Council Chairwoman Alice Lee said Wednesday afternoon that people can still testify in person and attend the meetings, but she encouraged remote participation for those who have concerns and may be elderly or have underlying medical conditions.
In a news release, Lee said that public testimony submitted by email, fax or letter is given the same consideration as testimony provided in person.
For information on the council’s agendas, video streams and news and information on how to provide testimony remotely, visit mauicounty.us. Meetings are also available on Akaku’s Channel 53, its Government & Public Affairs channel.
Telephone testimony is available at the Hana, Molokai and Lanai district council services offices and will continue to be available there, Lee said. That system has already been in place for several years.
Also postponed due to health concerns and travel limitations is a meeting on wildfire solutions that was scheduled from April 14 to 17 at the Royal Lahaina Resort.
A new meeting date will be announced when participation and travel are both safe and permitted by the participating agencies and entities, a news release said.
“Shared Solutions: A Combined Wildfire Meeting,” would have brought together the California, Nevada and Hawaii Forest Fire Council and Hawaii’s wildfire partners.
Organizers reminded participants to cancel their travel reservations, including hotel stays, which will be fully refunded if made at the Royal Lahaina, the news release said.
Those already registered will receive an email confirming the refund on their registration fee, if applicable.

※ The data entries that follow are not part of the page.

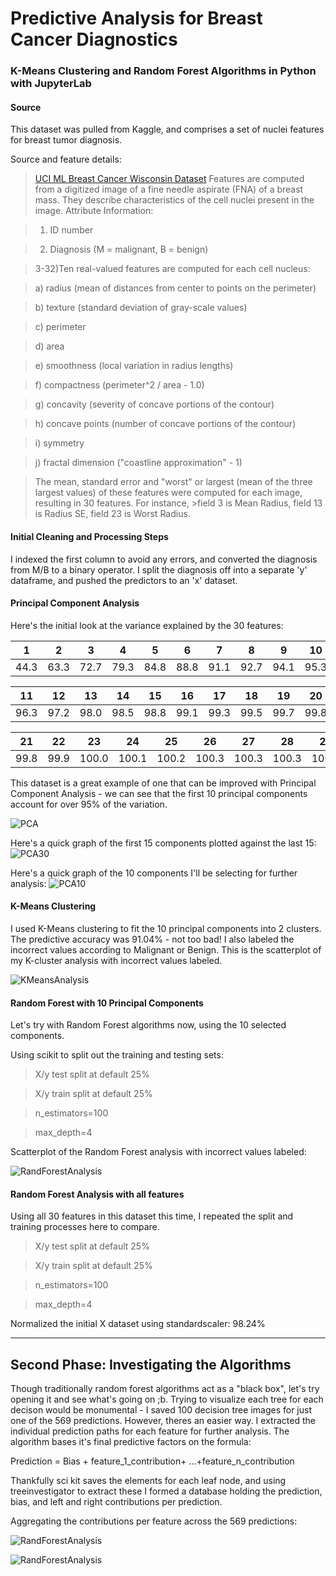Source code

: 
# Predictive Analysis for Breast Cancer Diagnostics 
### K-Means Clustering and Random Forest Algorithms in Python with JupyterLab

####  Source
This dataset was pulled from Kaggle, and comprises a set of nuclei features for breast tumor diagnosis. 

Source and feature details:
>[UCI ML Breast Cancer Wisconsin Dataset](https://www.kaggle.com/uciml/breast-cancer-wisconsin-data)
>Features are computed from a digitized image of a fine needle aspirate (FNA) of a breast mass. They describe characteristics of the cell nuclei present in the image.
>Attribute Information:

>1) ID number

>2) Diagnosis (M = malignant, B = benign)

>3-32)Ten real-valued features are computed for each cell nucleus:

>a) radius (mean of distances from center to points on the perimeter)

>b) texture (standard deviation of gray-scale values)

>c) perimeter

>d) area

>e) smoothness (local variation in radius lengths)

>f) compactness (perimeter^2 / area - 1.0)

>g) concavity (severity of concave portions of the contour)

>h) concave points (number of concave portions of the contour)

>i) symmetry

>j) fractal dimension ("coastline approximation" - 1)

>The mean, standard error and "worst" or largest (mean of the three largest values) of these features were computed for each image, resulting in 30 features. For instance, >field 3 is Mean Radius, field 13 is Radius SE, field 23 is Worst Radius.

####  Initial Cleaning and Processing Steps

I indexed the first column to avoid any errors, and converted the diagnosis from M/B to a binary operator. I split the diagnosis off into a separate 'y' dataframe, and pushed the predictors to an 'x' dataset. 

####  Principal Component Analysis

Here's the initial look at the variance explained by the 30 features:

| 1     | 2    | 3     | 4     | 5     | 6     | 7     | 8     | 9     | 10    |
|-------|------|-------|-------|-------|-------|-------|-------|-------|-------|
| 44.3  | 63.3 | 72.7  | 79.3  | 84.8  | 88.8  | 91.1  | 92.7  | 94.1  | 95.3  |

|  11    |   12   |  13    |  14    |  15    |  16    |  17    |  18    |  19    |  20    |
|--------|--------|--------|--------|--------|--------|--------|--------|--------|--------|
|  96.3  |   97.2 |  98.0  |  98.5  |  98.8  |  99.1  |  99.3  |  99.5  |  99.7  |  99.8  |

|  21    | 22   | 23    | 24    | 25    | 26    | 27    | 28    | 29    | 30    |
|--------|-------|-------|-------|-------|-------|-------|-------|-------|-------|
|  99.8  |  99.9 | 100.0 | 100.1 | 100.2 | 100.3 | 100.3 | 100.3 | 100.3 | 100.3 |

This dataset is a great example of one that can be improved with Principal Component Analysis - we can see that the first 10 principal components account for over 95% of the variation. 

![PCA](https://github.com/ElishaPhillips/Python-K-Means-RandomForest-Wisconsin-Breast-Cancer-Diagnostics/blob/067a1fe05c20a5ec0574d580becd5664fd1c97c9/Graphs/pca.png)

Here's a quick graph of the first 15 components plotted against the last 15:
![PCA30](https://github.com/ElishaPhillips/Python-K-Means-RandomForest-Wisconsin-Breast-Cancer-Diagnostics/blob/9c7d169e99817ed944578b93f33bdc127881913a/Graphs/Visualising30.png)

Here's a quick graph of the 10 components I'll be selecting for further analysis:
![PCA10](https://github.com/ElishaPhillips/Python-K-Means-RandomForest-Wisconsin-Breast-Cancer-Diagnostics/blob/9c7d169e99817ed944578b93f33bdc127881913a/Graphs/Visualising10.png)

####  K-Means Clustering

I used K-Means clustering to fit the 10 principal components into 2 clusters. The predictive accuracy was 91.04% - not too bad! 
I also labeled the incorrect values according to Malignant or Benign. This is the scatterplot of my K-cluster analysis with incorrect values labeled.

![KMeansAnalysis](https://github.com/ElishaPhillips/Python-K-Means-RandomForest-Wisconsin-Breast-Cancer-Diagnostics/blob/9c7d169e99817ed944578b93f33bdc127881913a/Graphs/BCWD.KCluster.png)

####  Random Forest with 10 Principal Components

Let's try with Random Forest algorithms now, using the 10 selected components. 

Using scikit to split out the training and testing sets:

> X/y test split at default 25%

> X/y train split at default 25%

>n_estimators=100

>max_depth=4

Scatterplot of the Random Forest analysis with incorrect values labeled:

![RandForestAnalysis](https://github.com/ElishaPhillips/Python-K-Means-RandomForest-Wisconsin-Breast-Cancer-Diagnostics/blob/9c7d169e99817ed944578b93f33bdc127881913a/Graphs/BCWD.RandTree.png)

####  Random Forest Analysis with all features

Using all 30 features in this dataset this time, I repeated the split and training processes here to compare. 

> X/y test split at default 25%

> X/y train split at default 25%

>n_estimators=100

>max_depth=4

Normalized the initial X dataset using standardscaler: 98.24%
______________________________________________________________________________________________________________________________________________

## Second Phase: Investigating the Algorithms

Though traditionally random forest algorithms act as a "black box", let's try opening it and see what's going on ;b. Trying to visualize each tree for each decison would be monumental - I saved 100 decision tree images for just one of the 569 predictions. However, theres an easier way. I extracted the individual prediction paths for each feature for further analysis. The algorithm bases it's final predictive factors on the formula:

Prediction = Bias + feature_1_contribution+ …+feature_n_contribution

Thankfully sci kit saves the elements for each leaf node, and using treeinvestigator to extract these I formed a database holding the prediction, bias, and left and right contributions per prediction.

Aggregating the contributions per feature across the 569 predictions:

![RandForestAnalysis](https://github.com/ElishaPhillips/Python_K_Means_Random_Forest_Breast_Cancer_Diagnostics/blob/a12459c25c54722f6b0e0da53e19e3d7ea2e5991/Graphs/ModelB.png)

![RandForestAnalysis](https://github.com/ElishaPhillips/Python_K_Means_Random_Forest_Breast_Cancer_Diagnostics/blob/a12459c25c54722f6b0e0da53e19e3d7ea2e5991/Graphs/ModelA.png)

On Wednesday, the state Department of Health also announced that it was temporarily suspending tours to Kalaupapa National Historical Park until April 11 to protect the vulnerable population of patients, mostly elderly survivors of Hansen’s disease.
Mortality rates among elderly COVID-19 patients have proven much higher than the general population, and the department has warned seniors, especially those with underlying health conditions, to take precautions and avoid nonessential travel, including cruises. Neighbor Island residents with appointments on Oahu should consult with their doctors, the department added. Seniors should avoid large crowds, wash their hands often and keep medications and groceries on hand.